Data Engineering DATA · 05 · 01

Event sourcing: the append-only log as source of truth

Store the immutable stream of state-changing events, not the current state — current state is a left-fold over the log. You buy audit, time-travel, and replay; you pay in versioning, GDPR, snapshots, and eventual consistency.

DATA Junior ◷ 17 min

Level

FoundationsJuniorMiddleSenior

Already know this unit? Take a 1-minute quick check →

A customer disputes a charge: “I never set my plan to annual.” Support pulls the row — plan: annual — and shrugs. But the accounts table only holds the current value; the UPDATE that set it overwrote whatever was there before, and the application logs rotated out two weeks ago. Nobody can say what the plan was on the 14th, who changed it, or whether a buggy webhook did it. In an event-sourced system this is a thirty-second query: replay the stream up to that timestamp and read the answer.
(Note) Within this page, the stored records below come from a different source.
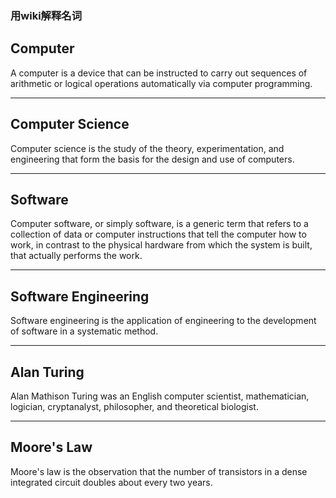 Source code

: ### 用wiki解释名词

## Computer

A computer is a device that can be instructed to carry out sequences of arithmetic or logical operations automatically via computer programming.

<hr />

## Computer Science

Computer science is the study of the theory, experimentation, and engineering that form the basis for the design and use of computers.

<hr />

## Software

Computer software, or simply software, is a generic term that refers to a collection of data or computer instructions that tell the computer how to work, in contrast to the physical hardware from which the system is built, that actually performs the work.

<hr />

## Software Engineering

Software engineering is the application of engineering to the development of software in a systematic method.

<hr />

## Alan Turing

Alan Mathison Turing was an English computer scientist, mathematician, logician, cryptanalyst, philosopher, and theoretical biologist.

<hr />

## Moore's Law

Moore's law is the observation that the number of transistors in a dense integrated circuit doubles about every two years.
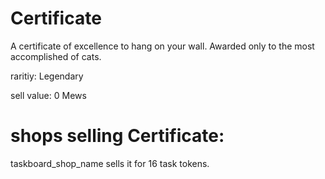 # Certificate

A certificate of excellence to hang on your wall. Awarded only to the most accomplished of cats.

raritiy: Legendary

sell value: 0 Mews

# shops selling Certificate:

taskboard_shop_name sells it for 16 task tokens. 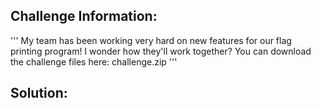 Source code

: ## Challenge Information:
'''
My team has been working very hard on new features for our flag printing program! I wonder how they'll work together?
You can download the challenge files here:
challenge.zip
'''

## Solution:



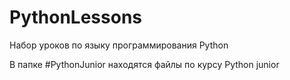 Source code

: # PythonLessons
Набор уроков по языку программирования Python

В папке #PythonJunior находятся файлы по курсу Python junior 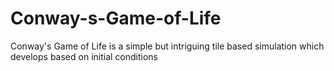 # Conway-s-Game-of-Life
Conway's Game of Life is a simple but intriguing tile based simulation which develops based on initial conditions

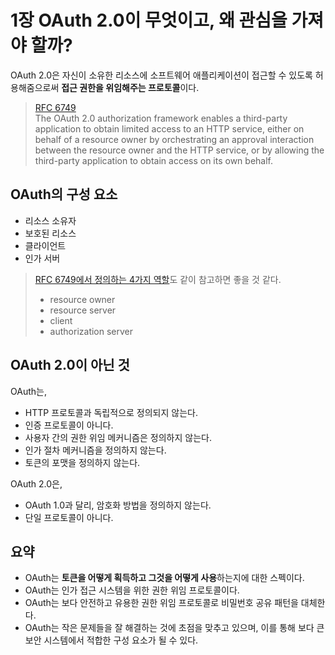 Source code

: # 1장 OAuth 2.0이 무엇이고, 왜 관심을 가져야 할까?

OAuth 2.0은 자신이 소유한 리소스에 소프트웨어 애플리케이션이 접근할 수 있도록 허용해줌으로써 **접근 권한을 위임해주는 프로토콜**이다.

> [RFC 6749](https://tools.ietf.org/html/rfc6749)  
> The OAuth 2.0 authorization framework enables a third-party application to obtain limited access to an HTTP service, either on behalf of a resource owner by orchestrating an approval interaction between the resource owner and the HTTP service, or by allowing the third-party application to obtain access on its own behalf.

## OAuth의 구성 요소

- 리소스 소유자
- 보호된 리소스
- 클라이언트
- 인가 서버

> [RFC 6749에서 정의하는 4가지 역할](https://tools.ietf.org/html/rfc6749#section-1.1)도 같이 참고하면 좋을 것 같다.
>
> - resource owner
> - resource server
> - client
> - authorization server

## OAuth 2.0이 아닌 것

OAuth는,

- HTTP 프로토콜과 독립적으로 정의되지 않는다.
- 인증 프로토콜이 아니다.
- 사용자 간의 권한 위임 메커니즘은 정의하지 않는다.
- 인가 절차 메커니즘을 정의하지 않는다.
- 토큰의 포맷을 정의하지 않는다.

OAuth 2.0은,

- OAuth 1.0과 달리, 암호화 방법을 정의하지 않는다.
- 단일 프로토콜이 아니다.

## 요약

- OAuth는 **토큰을 어떻게 획득하고 그것을 어떻게 사용**하는지에 대한 스펙이다.
- OAuth는 인가 접근 시스템을 위한 권한 위임 프로토콜이다.
- OAuth는 보다 안전하고 유용한 권한 위임 프로토콜로 비밀번호 공유 패턴을 대체한다.
- OAuth는 작은 문제들을 잘 해결하는 것에 초점을 맞추고 있으며, 이를 통해 보다 큰 보안 시스템에서 적합한 구성 요소가 될 수 있다.
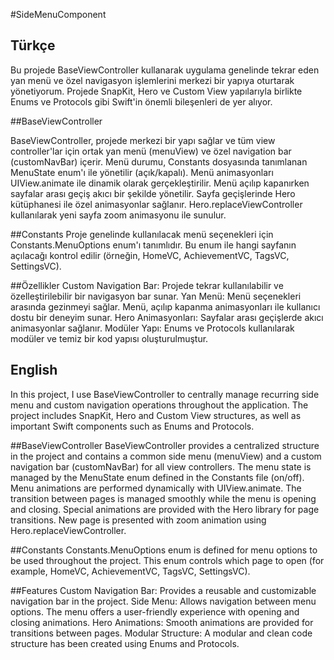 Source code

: #SideMenuComponent

## Türkçe
Bu projede BaseViewController kullanarak uygulama genelinde tekrar eden yan menü ve özel navigasyon işlemlerini merkezi bir yapıya oturtarak yönetiyorum. Projede SnapKit, Hero ve Custom View yapılarıyla birlikte Enums ve Protocols gibi Swift'in önemli bileşenleri de yer alıyor.

##BaseViewController

BaseViewController, projede merkezi bir yapı sağlar ve tüm view controller'lar için ortak yan menü (menuView) ve özel navigation bar (customNavBar) içerir.
Menü durumu, Constants dosyasında tanımlanan MenuState enum'ı ile yönetilir (açık/kapalı).
Menü animasyonları UIView.animate ile dinamik olarak gerçekleştirilir. Menü açılıp kapanırken sayfalar arası geçiş akıcı bir şekilde yönetilir.
Sayfa geçişlerinde Hero kütüphanesi ile özel animasyonlar sağlanır. Hero.replaceViewController kullanılarak yeni sayfa zoom animasyonu ile sunulur.

##Constants
Proje genelinde kullanılacak menü seçenekleri için Constants.MenuOptions enum'ı tanımlıdır. Bu enum ile hangi sayfanın açılacağı kontrol edilir (örneğin, HomeVC, AchievementVC, TagsVC, SettingsVC).

##Özellikler
Custom Navigation Bar: Projede tekrar kullanılabilir ve özelleştirilebilir bir navigasyon bar sunar.
Yan Menü: Menü seçenekleri arasında gezinmeyi sağlar. Menü, açılıp kapanma animasyonları ile kullanıcı dostu bir deneyim sunar.
Hero Animasyonları: Sayfalar arası geçişlerde akıcı animasyonlar sağlanır.
Modüler Yapı: Enums ve Protocols kullanılarak modüler ve temiz bir kod yapısı oluşturulmuştur.

## English
In this project, I use BaseViewController to centrally manage recurring side menu and custom navigation operations throughout the application. The project includes SnapKit, Hero and Custom View structures, as well as important Swift components such as Enums and Protocols.

##BaseViewController
BaseViewController provides a centralized structure in the project and contains a common side menu (menuView) and a custom navigation bar (customNavBar) for all view controllers.
The menu state is managed by the MenuState enum defined in the Constants file (on/off).
Menu animations are performed dynamically with UIView.animate. The transition between pages is managed smoothly while the menu is opening and closing.
Special animations are provided with the Hero library for page transitions. New page is presented with zoom animation using Hero.replaceViewController.

##Constants
Constants.MenuOptions enum is defined for menu options to be used throughout the project. This enum controls which page to open (for example, HomeVC, AchievementVC, TagsVC, SettingsVC).

##Features
Custom Navigation Bar: Provides a reusable and customizable navigation bar in the project.
Side Menu: Allows navigation between menu options. The menu offers a user-friendly experience with opening and closing animations.
Hero Animations: Smooth animations are provided for transitions between pages.
Modular Structure: A modular and clean code structure has been created using Enums and Protocols.
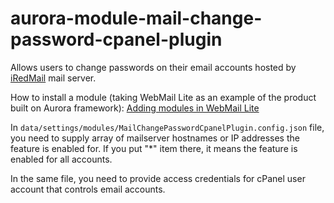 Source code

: # aurora-module-mail-change-password-cpanel-plugin

Allows users to change passwords on their email accounts hosted by [iRedMail](http://www.iredmail.org/) mail server.

How to install a module (taking WebMail Lite as an example of the product built on Aurora framework): [Adding modules in WebMail Lite](https://afterlogic.com/docs/webmail-lite-8/installation/adding-modules)

In `data/settings/modules/MailChangePasswordCpanelPlugin.config.json` file, you need to supply array of mailserver hostnames or IP addresses the feature is enabled for. If you put "*" item there, it means the feature is enabled for all accounts.

In the same file, you need to provide access credentials for cPanel user account that controls email accounts. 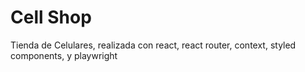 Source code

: # Cell Shop
Tienda de Celulares, realizada con react, react router, context, styled components, y playwright
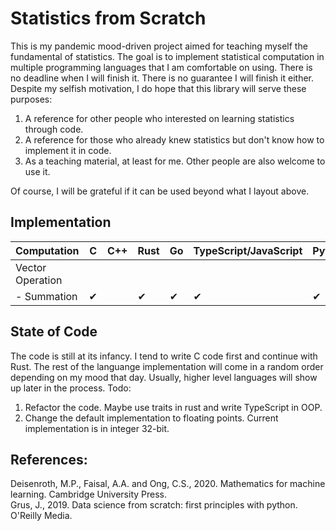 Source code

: # Statistics from Scratch
This is my pandemic mood-driven project aimed for teaching myself the fundamental of statistics. The goal is to implement statistical computation in multiple programming languages that I am comfortable on using. There is no deadline when I will finish it. There is no guarantee I will finish it either. Despite my selfish motivation, I do hope that this library will serve these purposes:
1. A reference for other people who interested on learning statistics through code.
2. A reference for those who already knew statistics but don't know how to implement it in code.
3. As a teaching material, at least for me. Other people are also welcome to use it. 

Of course, I will be grateful if it can be used beyond what I layout above.

## Implementation

|Computation        |   C    | C++   | Rust  | Go    | TypeScript/JavaScript | Python    | Julia | R     |
|-------------------|----    |------ |-------|-----  |-----------------------|-------    |-------|---    |
| Vector Operation  |        |       |       |       |                       |           |       |       |
| - Summation       |✔       |       |✔     | ✔     | ✔                    | ✔         |       |       |

## State of Code
The code is still at its infancy. I tend to write C code first and continue with Rust. The rest of the languange implementation will come in a random order depending on my mood that day. Usually, higher level languages will show up later in the process. Todo:
1. Refactor the code. Maybe use traits in rust and write TypeScript in OOP.
2. Change the default implementation to floating points. Current implementation is in integer 32-bit. 

## References:
Deisenroth, M.P., Faisal, A.A. and Ong, C.S., 2020. Mathematics for machine learning. Cambridge University Press.</br>
Grus, J., 2019. Data science from scratch: first principles with python. O'Reilly Media.

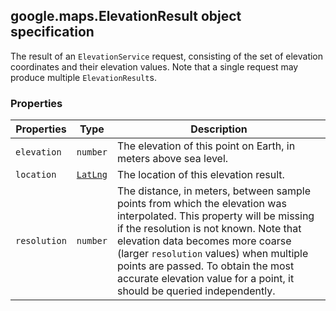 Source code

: <h2 id="ElevationResult">
google.maps.ElevationResult
object specification
</h2><p>The result of an <code>ElevationService</code> request, consisting of the set of elevation coordinates and their elevation values. Note that a single request may produce multiple <code>ElevationResult</code>s.</p><h3>Properties</h3><table summary="interface ElevationResult - Properties" width="100%">
<thead>
<tr><th>Properties</th>
<th>Type</th>
<th>Description</th>
</tr></thead>
<tbody>
<tr>
<td><code>elevation</code></td>
<td><code>number</code></td>
<td>The elevation of this point on Earth, in meters above sea level.</td>
</tr>
<tr>
<td><code>location</code></td>
<td><code><a href="#LatLng">LatLng</a></code></td>
<td>The location of this elevation result.</td>
</tr>
<tr>
<td><code>resolution</code></td>
<td><code>number</code></td>
<td>The distance, in meters, between sample points from which the elevation was interpolated. This property will be missing if the resolution is not known. Note that elevation data becomes more coarse (larger <code>resolution</code> values) when multiple points are passed. To obtain the most accurate elevation value for a point, it should be queried independently.</td>
</tr>
</tbody>
</table> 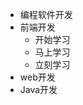 <!doctype html>
<html>
<head>
<meta charset="utf-8">
<title>无标题文档</title>
</head>

<body>
<ul>
<li>编程软件开发</li>
<li>前端开发
<ul>
<li>开始学习</li>
<li>马上学习</li>
<li>立刻学习</li>
</ul>
</li>
<li>web开发</li>
<li>Java开发</li>
</ul>

</body>
</html>
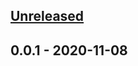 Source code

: <a name="unreleased"></a>
## [Unreleased]


<a name="0.0.1"></a>
## 0.0.1 - 2020-11-08

[Unreleased]: https://github.com/nipierre/gitlab-pr-bot/compare/0.0.1...HEAD
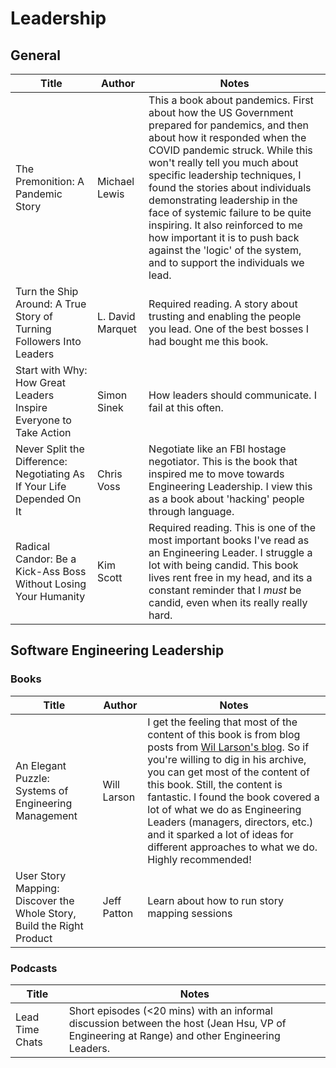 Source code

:# Leadership

## General

| Title | Author | Notes | 
| ----- | ------ | ----- | 
| The Premonition: A Pandemic Story | Michael Lewis | This a book about pandemics. First about how the US Government prepared for pandemics, and then about how it responded when the COVID pandemic struck. While this won't really tell you much about specific leadership techniques, I found the stories about individuals demonstrating leadership in the face of systemic failure to be quite inspiring. It also reinforced to me how important it is to push back against the 'logic' of the system, and to support the individuals we lead. |
| Turn the Ship Around: A True Story of Turning Followers Into Leaders | L. David Marquet | Required reading. A story about trusting and enabling the people you lead. One of the best bosses I had bought me this book. |
| Start with Why: How Great Leaders Inspire Everyone to Take Action | Simon Sinek | How leaders should communicate. I fail at this often. | 
| Never Split the Difference: Negotiating As If Your Life Depended On It | Chris Voss | Negotiate like an FBI hostage negotiator. This is the book that inspired me to move towards Engineering Leadership. I view this as a book about 'hacking' people through language. | 
| Radical Candor: Be a Kick-Ass Boss Without Losing Your Humanity | Kim Scott | Required reading. This is one of the most important books I've read as an Engineering Leader. I struggle a lot with being candid. This book lives rent free in my head, and its a constant reminder that I *must* be candid, even when its really really hard. |

## Software Engineering Leadership

### Books

| Title | Author | Notes | 
| ----- | ------ | ----- | 
| An Elegant Puzzle: Systems of Engineering Management | Will Larson | I get the feeling that most of the content of this book is from blog posts from [Wil Larson's blog](https://lethain.com/). So if you're willing to dig in his archive, you can get most of the content of this book. Still, the content is fantastic. I found the book covered a lot of what we do as Engineering Leaders (managers, directors, etc.) and it sparked a lot of ideas for different approaches to what we do. Highly recommended! |
| User Story Mapping: Discover the Whole Story, Build the Right Product  | Jeff Patton | Learn about how to run story mapping sessions | 

### Podcasts
| Title | Notes | 
| ----- | ----- | 
| Lead Time Chats | Short episodes (<20 mins) with an informal discussion between the host (Jean Hsu, VP of Engineering at Range) and other Engineering Leaders. |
The difference is not a better log — it’s that the log is the database.

State is a left-fold over events

A normal CRUD table stores the latest snapshot and destroys history on every UPDATE. Event sourcing inverts this: the append-only event store holds an ordered, immutable sequence of facts — AccountOpened, PlanChanged, CardDeclined — and the current state is just what you get by folding a reducer over them from the beginning. state = events.reduce(apply, initial). The events are the source of truth; the “current state” is a derived cache you can throw away and recompute at any time.

That single inversion is where every benefit and every cost comes from. You get a complete audit trail for free (the log is the audit). You get temporal queries — state as-of any past instant, by folding only the events before that timestamp. You get debugging by replay: copy the production stream into staging, run it through the new code, and watch the exact bug reproduce deterministically. None of this is bolted on; it falls out of never throwing data away.

The append-only constraint is load-bearing. You never UPDATE or DELETE an event. A mistake is corrected by appending a compensating event (PlanCorrected), the same way an accountant never erases a ledger entry — they post a reversing one. This is why event stores optimize for one thing: fast appends and fast sequential reads of a stream.

Event sourcing is not “Kafka” and not a change log

This is the distinction seniors get wrong most often. A change-data-capture log or a plain Kafka topic records events, but that alone is not event sourcing. The defining property is that the log is the authoritative source of truth and state is rebuilt from it — not a side-channel of changes emitted after a database already committed the truth elsewhere.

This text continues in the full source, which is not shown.